Network Mediums

Typical communication between devices can travel several different ways and along different physical mediums. There currently exist three primary mediums for which data transmissions occur: wired connections, wireless connections, and fiber optic connections. Each of these mediums is used to move the data intact from point A to point B . The difference between the mediums lies in the way in which each of these mediums moves the data.

Wired Connections

The most traditional medium is one where copper wires physically connect two devices to allow communication. Its most popular form, which is often incorrectly labeled as an "ethernet cable", is twisted pair cable. A twisted pair cable contains several pairs of wires. When used for ethernet, this type of cable contains 4 pairs of wires, though only 2 of those pairs are actually used (except for gigabit ethernet, which uses all 4 pairs).

Fig. 2: Twisted Pair Cable

These copper wires are crimped into a plastic RJ-45 connector. An RJ-45 connector is very similar to a telephone wire connector,but larger. Category-5 (Cat5) wire is typically used to make a cable used for ethernet. Cat5 wire contains four twisted pairs of copper wires. It also comes in a shielded version that provides a small amount of shielding to help prevent signal interference. Twisted pair does have its limitations. It is more somewhat susceptible to interference and therefore can only run a maximum of 100m or 320 ft before signal loss occurs.

Another form of wired connection is coaxial cable. Coaxial cabling (see Fig. 1) has a single copper conductor at its center. A plastic layer provides insulation between the center conductor and a braided metal shield. The metal shield helps to block any outside interference from fluorescent lights, motors, and other computers.

Fig. 1: Coaxial Cable

While coax provides good insulation and durability, its installation and connection methods can prove difficult. This wire is best suited for long, one way connections between devices. Coax cable is less susceptible to interference than twisted pair cable. High quality coax cable supports a maximum length of 500m before signal loss is experienced.

Wireless Connections

Wireless communications tend to use RF (radio frequency) to broadcast a signal. With the advent of wireless computer communication and the IEEE (Institute of Electrical and Electronics Engineers) 802.11 group of standards, networking computers has become even easier.  The 802.11 standard specifies an over-the-air interface between a wireless client and a base station, or between two wireless clients. This method of communication is often referred to as Wi-Fi.
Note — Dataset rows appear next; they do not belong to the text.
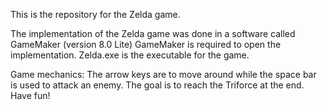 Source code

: This is the repository for the Zelda game.

The implementation of the Zelda game was done in a software called GameMaker (version 8.0 Lite)
GameMaker is required to open the implementation.
Zelda.exe is the executable for the game.

Game mechanics:
The arrow keys are to move around while the space bar is used to attack an enemy.
The goal is to reach the Triforce at the end.
Have fun!
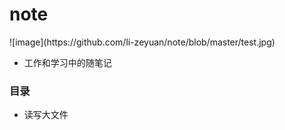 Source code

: # note

<p>![image](https://github.com/li-zeyuan/note/blob/master/test.jpg)

- 工作和学习中的随笔记
### 目录
- 读写大文件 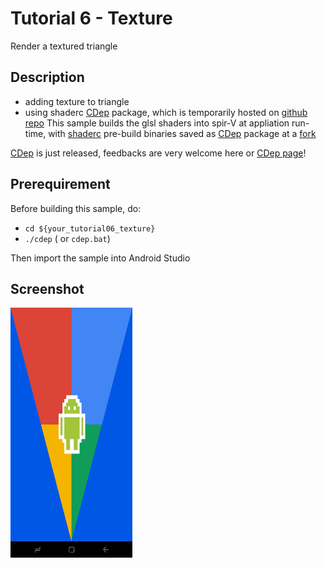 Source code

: Tutorial 6 - Texture
=============================
Render a textured triangle


Description
----------
*  adding texture to triangle
*  using shaderc [CDep](https:/github.com/google/cdep) package, which is temporarily hosted on [github repo](https://github.com/ggfan/shaderc/releases)
This sample builds the glsl shaders into spir-V at appliation run-time,
with [shaderc](https://github.com/google/shaderc)
pre-build binaries saved as [CDep](https:/github.com/google/cdep)
package at a [fork](https://github.com/ggfan/shaderc/releases) 

[CDep](https:/github.com/google/cdep) is just released,
feedbacks are very welcome here or [CDep page](https://github.com/google/cdep)!

Prerequirement
--------------
Before building this sample, do:
* `cd ${your_tutorial06_texture}`
* `./cdep`  ( or `cdep.bat`)

Then import the sample into Android Studio

Screenshot
------------
<img src="./Tutorial_6_Screenshot.png" height="400px"> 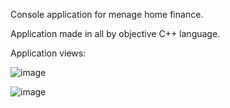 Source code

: 
Console application for menage home finance.

Application made in all by objective C++ language.

Application views:

![image](https://user-images.githubusercontent.com/82730486/152693804-7b6c6366-b9d5-4f49-9968-dc65adb5a2c5.png)

![image](https://user-images.githubusercontent.com/82730486/152693836-87d4a75d-f0a4-4c48-8db5-18f85b889b97.png)
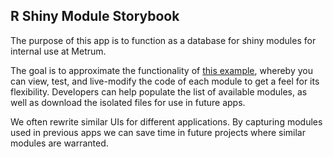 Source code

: ## R Shiny Module Storybook

The purpose of this app is to function as a database for shiny modules for internal use at Metrum. 

The goal is to approximate the functionality of [this example](https://storybook.js.org/), whereby you can view, test, and live-modify the code of each module to get a feel for its flexibility. Developers can help populate the list of available modules, as well as download the isolated files for use in future apps. 

We often rewrite similar UIs for different applications. By capturing modules used in previous apps we can save time in future projects where similar modules are warranted.
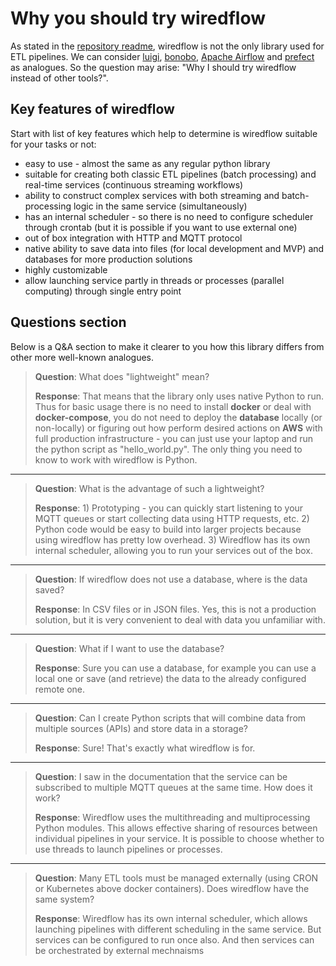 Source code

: # Why you should try wiredflow

As stated in the [repository readme](https://github.com/wiredhut/wiredflow), 
wiredflow is not the only library used for ETL pipelines. We can consider 
[luigi](https://github.com/spotify/luigi), [bonobo](https://github.com/python-bonobo/bonobo),
[Apache Airflow](https://github.com/apache/airflow) and [prefect](https://github.com/PrefectHQ/prefect) as analogues.
So the question may arise: "Why I should try wiredflow instead of other tools?".

## Key features of wiredflow

Start with list of key features which help to determine is wiredflow suitable for your tasks or not: 

- easy to use - almost the same as any regular python library
- suitable for creating both classic ETL pipelines (batch processing) and real-time services 
  (continuous streaming workflows)
- ability to construct complex services with both streaming and batch-processing logic in the same service (simultaneously)
- has an internal scheduler - so there is no need to configure scheduler through crontab (but it is possible if you want to use external one)
- out of box integration with HTTP and MQTT protocol
- native ability to save data into files (for local development and MVP) and databases for more production solutions
- highly customizable
- allow launching service partly in threads or processes (parallel computing) through single entry point

## Questions section

Below is a Q&A section to make it clearer 
to you how this library differs from other more well-known analogues.

> **Question**: What does "lightweight" mean?
> 
> **Response**: That means that the library only uses native Python to run. 
> Thus for basic usage there is no need to install **docker** or deal with **docker-compose**, you do 
> not need to deploy the **database** locally (or non-locally) or figuring out how perform desired actions 
> on **AWS** with full production infrastructure - you can just use your laptop and run 
> the python script as "hello_world.py". The only thing you need to know to work 
> with wiredflow is Python.

---

> **Question**: What is the advantage of such a lightweight?
> 
> **Response**: 1) Prototyping - you can quickly start listening to your MQTT 
> queues or start collecting data using HTTP requests, etc. 2) Python code 
> would be easy to build into larger projects because using wiredflow has 
> pretty low overhead. 3) Wiredflow has its own internal scheduler, allowing 
> you to run your services out of the box.

---

> **Question**: If wiredflow does not use a database, where is the data saved?
> 
> **Response**: In CSV files or in JSON files. Yes, this is not a production solution, 
> but it is very convenient to deal with data you unfamiliar with.

---

> **Question**: What if I want to use the database?
> 
> **Response**: Sure you can use a database, for example you can use a local one 
> or save (and retrieve) the data to the already configured remote one.

---

> **Question**: Can I create Python scripts that will combine data from multiple 
> sources (APIs) and store data in a storage?
>
> **Response**: Sure! That's exactly what wiredflow is for.

---

> **Question**: I saw in the documentation that the service can be subscribed to 
> multiple MQTT queues at the same time. How does it work?
> 
> **Response**: Wiredflow uses the multithreading and multiprocessing Python modules. This allows 
> effective sharing of resources between individual pipelines in your service. It is possible 
> to choose whether to use threads to launch pipelines or processes.

---

> **Question**: Many ETL tools must be managed externally (using CRON or Kubernetes above docker containers). 
> Does wiredflow have the same system?
> 
> **Response**: Wiredflow has its own internal scheduler, which allows 
> launching pipelines with different scheduling in the same service. 
> But services can be configured to run once also. 
> And then services can be orchestrated by external mechnaisms
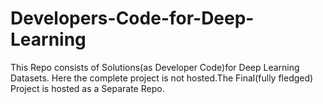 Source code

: # Developers-Code-for-Deep-Learning
This Repo consists of Solutions(as Developer Code)for Deep Learning Datasets. Here the complete project is not hosted.The Final(fully fledged) Project is hosted as a Separate Repo.
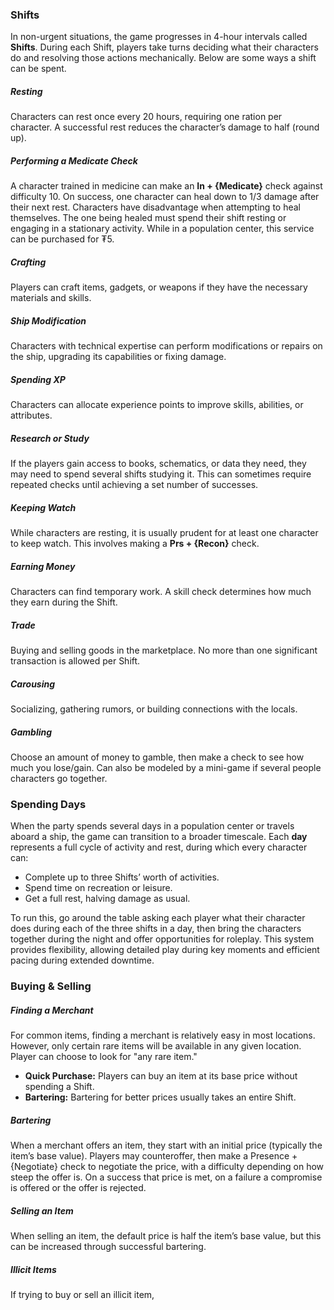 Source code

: ### Shifts
In non-urgent situations, the game progresses in 4-hour intervals called **Shifts**. During each Shift, players take turns deciding what their characters do and resolving those actions mechanically. Below are some ways a shift can be spent.
##### Resting
Characters can rest once every 20 hours, requiring one ration per character. A successful rest reduces the character’s damage to half (round up).
##### Performing a Medicate Check
A character trained in medicine can make an **In + {Medicate}** check against difficulty 10. On success, one character can heal down to 1/3 damage after their next rest. Characters have disadvantage when attempting to heal themselves. The one being healed must spend their shift resting or engaging in a stationary activity. While in a population center, this service can be purchased for ₮5.
##### Crafting
Players can craft items, gadgets, or weapons if they have the necessary materials and skills.
##### Ship Modification
Characters with technical expertise can perform modifications or repairs on the ship, upgrading its capabilities or fixing damage.
##### Spending XP
Characters can allocate experience points to improve skills, abilities, or attributes.
##### Research or Study
If the players gain access to books, schematics, or data they need, they may need to spend several shifts studying it. This can sometimes require repeated checks until achieving a set number of successes.
##### Keeping Watch
While characters are resting, it is usually prudent for at least one character to keep watch. This involves making a **Prs + {Recon}** check.
##### Earning Money
Characters can find temporary work. A skill check determines how much they earn during the Shift.
##### Trade
Buying and selling goods in the marketplace. No more than one significant transaction is allowed per Shift.
##### Carousing
Socializing, gathering rumors, or building connections with the locals.
##### Gambling
Choose an amount of money to gamble, then make a check to see how much you lose/gain. Can also be modeled by a mini-game if several people characters go together.
### Spending Days
When the party spends several days in a population center or travels aboard a ship, the game can transition to a broader timescale. Each **day** represents a full cycle of activity and rest, during which every character can:
- Complete up to three Shifts’ worth of activities.
- Spend time on recreation or leisure.
- Get a full rest, halving damage as usual.

To run this, go around the table asking each player what their character does during each of the three shifts in a day, then bring the characters together during the night and offer opportunities for roleplay. This system provides flexibility, allowing detailed play during key moments and efficient pacing during extended downtime.
### Buying & Selling
##### Finding a Merchant
For common items, finding a merchant is relatively easy in most locations. However, only certain rare items will be available in any given location. Player can choose to look for "any rare item."
- **Quick Purchase:** Players can buy an item at its base price without spending a Shift.
- **Bartering:** Bartering for better prices usually takes an entire Shift.
##### Bartering
When a merchant offers an item, they start with an initial price (typically the item’s base value). Players may counteroffer, then make a Presence + {Negotiate} check to negotiate the price, with a difficulty depending on how steep the offer is. On a success that price is met, on a failure a compromise is offered or the offer is rejected.
##### Selling an Item
When selling an item, the default price is half the item’s base value, but this can be increased through successful bartering.
##### Illicit Items
If trying to buy or sell an illicit item,  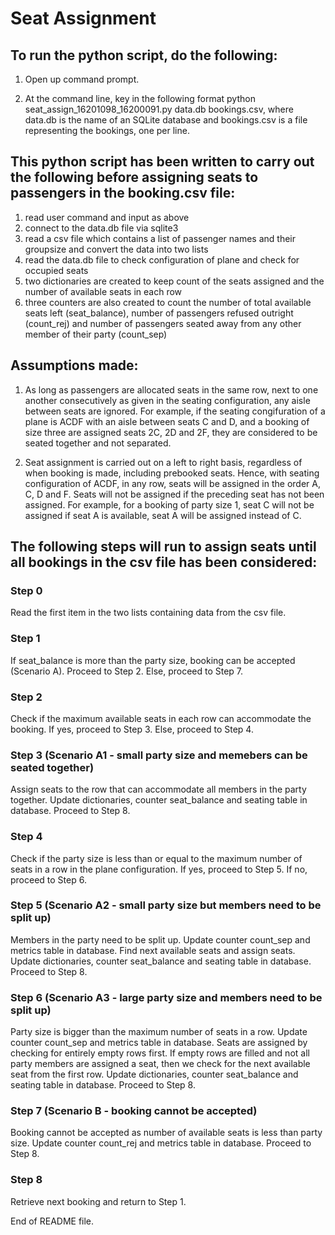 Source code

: # Seat Assignment


## To run the python script, do the following:

1. Open up command prompt.

2. At the command line, key in the following format python seat_assign_16201098_16200091.py data.db bookings.csv, 
    where data.db is the name of an SQLite database and bookings.csv is a file representing the bookings, one per line.

## This python script has been written to carry out the following before assigning seats to passengers in the booking.csv file:

1. read user command and input as above
2. connect to the data.db file via sqlite3
3. read a csv file which contains a list of passenger names and their groupsize and convert the data into two lists
4. read the data.db file to check configuration of plane and check for occupied seats
5. two dictionaries are created to keep count of the seats assigned and the number of available seats in each row
6. three counters are also created to count the number of total available seats left (seat_balance), number of passengers refused outright (count_rej) and number of passengers seated away from any other member of their party (count_sep)


## Assumptions made:

1. As long as passengers are allocated seats in the same row, next to one another consecutively as given in the seating configuration, any  aisle between seats are ignored. For example, if the seating congifuration of a plane is ACDF with an aisle between seats C and D, and a booking of size three are assigned seats 2C, 2D and 2F, they are considered to be seated together and not separated.

2. Seat assignment is carried out on a left to right basis, regardless of when booking is made, including prebooked seats. Hence, with seating configuration of ACDF, in any row, seats will be assigned in the order A, C, D and F. Seats will not be assigned if the preceding seat has not been assigned. For example, for a booking of party size 1, seat C will not be assigned if seat A is available, seat A will be assigned instead of C.


## The following steps will run to assign seats until all bookings in the csv file has been considered:

### Step 0

Read the first item in the two lists containing data from the csv file.

### Step 1

If seat_balance is more than the party size, booking can be accepted (Scenario A). Proceed to Step 2. Else, proceed to Step 7.

### Step 2 

Check if the maximum available seats in each row can accommodate the booking. If yes, proceed to Step 3. Else, proceed to Step  4.

### Step 3 (Scenario A1 - small party size and memebers can be seated together) 

Assign seats to the row that can accommodate all members in the party together. Update dictionaries, counter seat_balance and seating table in database. Proceed to Step 8.

### Step 4 

Check if the party size is less than or equal to the maximum number of seats in a row in the plane configuration. If yes, proceed to Step 5. If no, proceed to Step 6.

### Step 5 (Scenario A2 - small party size but members need to be split up)

Members in the party need to be split up. Update counter count_sep and metrics table in database. Find next available seats and assign seats. Update dictionaries, counter seat_balance and seating table in database. Proceed to Step 8.

### Step 6 (Scenario A3 - large party size and members need to be split up)

Party size is bigger than the maximum number of seats in a row. Update counter count_sep and metrics table in database. Seats are assigned by checking for entirely empty rows first. If empty rows are filled and not all party members are assigned a seat, then we check for the next available seat from the first row. Update dictionaries, counter seat_balance and seating table in database. Proceed to Step 8.

### Step 7 (Scenario B - booking cannot be accepted)

Booking cannot be accepted as number of available seats is less than party size. Update counter count_rej and metrics table in database. Proceed to Step 8.

### Step 8

Retrieve next booking and return to Step 1.

End of README file.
Fig. 3: The Wi-Fi and Bluetooth logos

There are several specifications in the 802.11 family:

• 802.11 -- applies to wireless LANs and provides 1 or 2 Mbps transmission in the 2.4 GHz band
• 802.11a -- an extension to 802.11 that applies to wireless LANs and provides up to 54 Mbps in the 5GHz band. This is the standard currently being used by NC State wireless access in classrooms.
• 802.11b (also referred to as Wi-Fi) -- an extension to 802.11 that applies to wireless LANS and provides 11 Mbps transmission (with a fallback to 5.5, 2 and 1 Mbps) in the 2.4 GHz band.
• 802.11g -- applies to wireless LANs and provides 20+ Mbps in the 2.4 GHz band. This is the standard currently being used by NC State wireless access as a whole.

While the 802.11 standard is the most prevalent form of wireless communication used to network computers, there are other wireless methods that can be used to establish networks.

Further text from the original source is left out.